WHO does not recommend AFB smear microscopy or mycobacterial culture in general for diagnosis of TB disease,8 partially due to resource constraints in low-middle income and high-burden TB countries. The Panel debated the value of AFB smear microscopy given the widespread availability of NAAT in Singapore. The consensus was to remain aligned with other major guidelines in recommending AFB smear microscopy at present,14,17,18,24-26,30 since these results still guide contact tracing operations.

Most guidelines support using either TST or IGRA as a supplementary diagnostic test in children, due to the challenges of obtaining clinical samples from young children as well as the paucibacillary nature of childhood pulmonary TB.8,14,17,18,24-26,30 However, these tests are not recommended in adults due to their lower specificity and relative ease of obtaining clinical samples.

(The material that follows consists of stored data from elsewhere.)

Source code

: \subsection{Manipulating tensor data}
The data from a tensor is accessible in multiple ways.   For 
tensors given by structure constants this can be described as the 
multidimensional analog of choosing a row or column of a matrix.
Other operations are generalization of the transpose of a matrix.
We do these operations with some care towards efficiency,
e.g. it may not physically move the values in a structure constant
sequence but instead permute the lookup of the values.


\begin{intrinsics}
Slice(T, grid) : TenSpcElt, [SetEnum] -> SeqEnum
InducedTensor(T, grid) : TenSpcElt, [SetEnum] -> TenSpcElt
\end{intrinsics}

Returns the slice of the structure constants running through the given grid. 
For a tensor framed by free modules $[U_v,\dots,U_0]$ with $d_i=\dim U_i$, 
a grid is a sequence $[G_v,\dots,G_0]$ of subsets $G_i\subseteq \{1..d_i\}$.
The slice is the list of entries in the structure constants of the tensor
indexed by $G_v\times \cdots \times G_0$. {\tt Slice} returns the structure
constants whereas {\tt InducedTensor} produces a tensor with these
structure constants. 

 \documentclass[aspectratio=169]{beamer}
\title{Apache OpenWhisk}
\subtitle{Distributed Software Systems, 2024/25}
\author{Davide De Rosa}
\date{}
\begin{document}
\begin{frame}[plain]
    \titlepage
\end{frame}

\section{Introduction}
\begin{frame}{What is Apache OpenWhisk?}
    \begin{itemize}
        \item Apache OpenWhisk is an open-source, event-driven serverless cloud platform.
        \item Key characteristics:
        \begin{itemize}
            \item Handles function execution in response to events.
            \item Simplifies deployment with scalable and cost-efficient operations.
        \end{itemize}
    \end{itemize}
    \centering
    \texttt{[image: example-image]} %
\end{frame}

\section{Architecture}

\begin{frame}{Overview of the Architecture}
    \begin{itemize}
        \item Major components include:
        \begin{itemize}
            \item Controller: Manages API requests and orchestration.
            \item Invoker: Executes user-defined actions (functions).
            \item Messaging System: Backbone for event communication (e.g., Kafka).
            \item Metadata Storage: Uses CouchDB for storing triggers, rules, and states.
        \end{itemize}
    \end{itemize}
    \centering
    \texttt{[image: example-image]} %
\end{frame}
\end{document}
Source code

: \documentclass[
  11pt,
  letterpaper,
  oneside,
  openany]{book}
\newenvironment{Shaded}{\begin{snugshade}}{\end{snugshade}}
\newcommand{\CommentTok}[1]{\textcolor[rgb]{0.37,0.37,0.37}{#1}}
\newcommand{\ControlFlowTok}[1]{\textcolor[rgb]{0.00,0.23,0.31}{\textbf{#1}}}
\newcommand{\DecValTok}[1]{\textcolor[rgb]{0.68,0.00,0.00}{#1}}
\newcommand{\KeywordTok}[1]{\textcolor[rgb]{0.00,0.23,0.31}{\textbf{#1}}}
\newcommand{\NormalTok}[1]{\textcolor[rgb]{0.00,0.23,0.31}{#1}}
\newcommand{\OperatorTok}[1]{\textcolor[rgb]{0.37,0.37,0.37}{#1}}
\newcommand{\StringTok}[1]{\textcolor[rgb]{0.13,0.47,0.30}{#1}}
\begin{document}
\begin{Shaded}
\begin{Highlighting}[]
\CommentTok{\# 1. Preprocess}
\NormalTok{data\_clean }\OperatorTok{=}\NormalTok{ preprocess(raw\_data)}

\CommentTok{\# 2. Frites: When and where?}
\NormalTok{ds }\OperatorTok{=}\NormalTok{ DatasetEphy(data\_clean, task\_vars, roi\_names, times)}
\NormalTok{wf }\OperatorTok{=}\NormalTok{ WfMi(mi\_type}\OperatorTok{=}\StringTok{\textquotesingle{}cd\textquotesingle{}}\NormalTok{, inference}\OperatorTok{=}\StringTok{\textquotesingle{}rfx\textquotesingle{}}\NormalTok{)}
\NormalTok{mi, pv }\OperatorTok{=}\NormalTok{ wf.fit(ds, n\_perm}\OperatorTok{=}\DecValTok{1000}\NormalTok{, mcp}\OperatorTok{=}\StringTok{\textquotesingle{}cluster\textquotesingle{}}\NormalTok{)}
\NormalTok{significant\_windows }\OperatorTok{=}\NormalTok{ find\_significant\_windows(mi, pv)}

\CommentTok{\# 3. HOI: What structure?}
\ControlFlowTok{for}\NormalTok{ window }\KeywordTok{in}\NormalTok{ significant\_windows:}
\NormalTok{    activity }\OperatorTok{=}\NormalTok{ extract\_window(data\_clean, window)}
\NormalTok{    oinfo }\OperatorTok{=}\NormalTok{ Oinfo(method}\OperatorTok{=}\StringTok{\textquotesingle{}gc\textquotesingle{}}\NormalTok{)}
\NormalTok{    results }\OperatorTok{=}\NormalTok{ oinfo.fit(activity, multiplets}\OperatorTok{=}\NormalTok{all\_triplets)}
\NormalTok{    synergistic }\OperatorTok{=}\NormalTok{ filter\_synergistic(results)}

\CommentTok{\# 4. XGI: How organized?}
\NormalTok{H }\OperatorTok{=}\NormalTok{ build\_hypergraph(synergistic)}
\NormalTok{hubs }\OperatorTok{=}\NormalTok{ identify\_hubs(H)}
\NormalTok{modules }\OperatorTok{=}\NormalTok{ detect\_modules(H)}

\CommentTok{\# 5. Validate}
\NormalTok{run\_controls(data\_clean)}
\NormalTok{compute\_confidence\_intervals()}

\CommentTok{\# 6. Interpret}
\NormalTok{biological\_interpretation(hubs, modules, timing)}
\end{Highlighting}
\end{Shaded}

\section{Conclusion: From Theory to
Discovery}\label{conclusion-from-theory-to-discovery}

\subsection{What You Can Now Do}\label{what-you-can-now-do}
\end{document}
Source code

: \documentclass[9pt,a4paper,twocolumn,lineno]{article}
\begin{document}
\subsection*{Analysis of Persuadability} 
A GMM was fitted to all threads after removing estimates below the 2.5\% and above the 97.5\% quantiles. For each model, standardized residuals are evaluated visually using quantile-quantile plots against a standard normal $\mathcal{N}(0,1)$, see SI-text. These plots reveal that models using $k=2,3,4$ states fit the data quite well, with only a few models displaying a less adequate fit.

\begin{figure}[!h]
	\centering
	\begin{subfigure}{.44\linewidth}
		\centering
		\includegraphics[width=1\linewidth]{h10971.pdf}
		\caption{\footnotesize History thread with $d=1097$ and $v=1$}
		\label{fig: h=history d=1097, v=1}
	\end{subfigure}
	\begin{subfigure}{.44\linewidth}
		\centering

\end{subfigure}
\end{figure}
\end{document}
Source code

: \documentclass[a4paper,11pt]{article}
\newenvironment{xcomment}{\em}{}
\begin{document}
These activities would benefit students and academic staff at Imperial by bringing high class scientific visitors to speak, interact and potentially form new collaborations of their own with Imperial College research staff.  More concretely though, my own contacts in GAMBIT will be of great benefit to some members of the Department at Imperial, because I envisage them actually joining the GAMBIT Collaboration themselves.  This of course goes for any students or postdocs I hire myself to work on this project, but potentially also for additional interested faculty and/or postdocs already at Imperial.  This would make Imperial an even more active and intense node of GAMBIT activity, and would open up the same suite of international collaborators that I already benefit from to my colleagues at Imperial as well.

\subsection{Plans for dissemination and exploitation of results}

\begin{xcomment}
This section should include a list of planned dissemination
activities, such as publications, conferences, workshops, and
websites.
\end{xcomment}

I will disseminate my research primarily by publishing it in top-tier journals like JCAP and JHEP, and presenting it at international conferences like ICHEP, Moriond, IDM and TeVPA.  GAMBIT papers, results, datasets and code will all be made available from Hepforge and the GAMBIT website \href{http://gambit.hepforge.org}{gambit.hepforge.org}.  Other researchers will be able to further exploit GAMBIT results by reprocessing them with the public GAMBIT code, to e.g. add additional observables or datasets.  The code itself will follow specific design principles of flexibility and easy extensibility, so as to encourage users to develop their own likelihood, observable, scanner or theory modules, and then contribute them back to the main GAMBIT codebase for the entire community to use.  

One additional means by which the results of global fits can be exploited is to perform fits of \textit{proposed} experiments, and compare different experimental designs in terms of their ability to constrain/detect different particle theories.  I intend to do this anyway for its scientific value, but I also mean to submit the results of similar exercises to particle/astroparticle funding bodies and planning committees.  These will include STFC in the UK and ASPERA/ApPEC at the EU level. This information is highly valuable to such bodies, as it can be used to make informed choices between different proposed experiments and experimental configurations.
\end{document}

13. What are the types of clinical samples that should be collected and sent to the laboratory for testing?

Recommendations

  • Sputum is the preferred clinical sample for the diagnosis of TB disease in adults and older children. (Adopted)
  • In adults and children who are unable to properly expectorate, induced sputum is preferred, with early morning gastric aspirate considered an equivalent option in very young children and adults for whom sputum induction is unfeasible. (Adopted)
  • Bronchoscopy with aspiration and lavage is an alternative option for sample collection in both adults and children. (Adopted)
  • Nasopharyngeal aspiration is an alternative option for sample collection in children. (Adopted)

Remarks

Obtaining high-quality sputum increases the yield of microbiological testing. NZ and Malaysia guidelines (Table 1) recommended induced sputum over expectorated sputum for the diagnosis of pulmonary TB disease,14,18 but the former is a secondary or equivalent option in other guidelines.8,17,24-26,30

Nasopharyngeal aspirate—while relatively easy to perform—has considerably lower sensitivity for diagnosing TB disease (NAAT sensitivity of approximately 46% versus 73% in gastric aspirate) in children.38 It is recommended in 3 guidelines as an alternative when sputum or gastric aspirate collection is unfeasible.8,14,18

Testing stool via NAAT is newly recommended by WHO for the diagnosis of pulmonary TB in children, with reasonable diagnostic sensitivity.8 However, in view of the familiarity of obtaining induced sputum or gastric fluid samples at present coupled with additional laboratory processing steps for stool,17,38 the Panel elected not to recommend stool as an alternative sample type for TB diagnosis.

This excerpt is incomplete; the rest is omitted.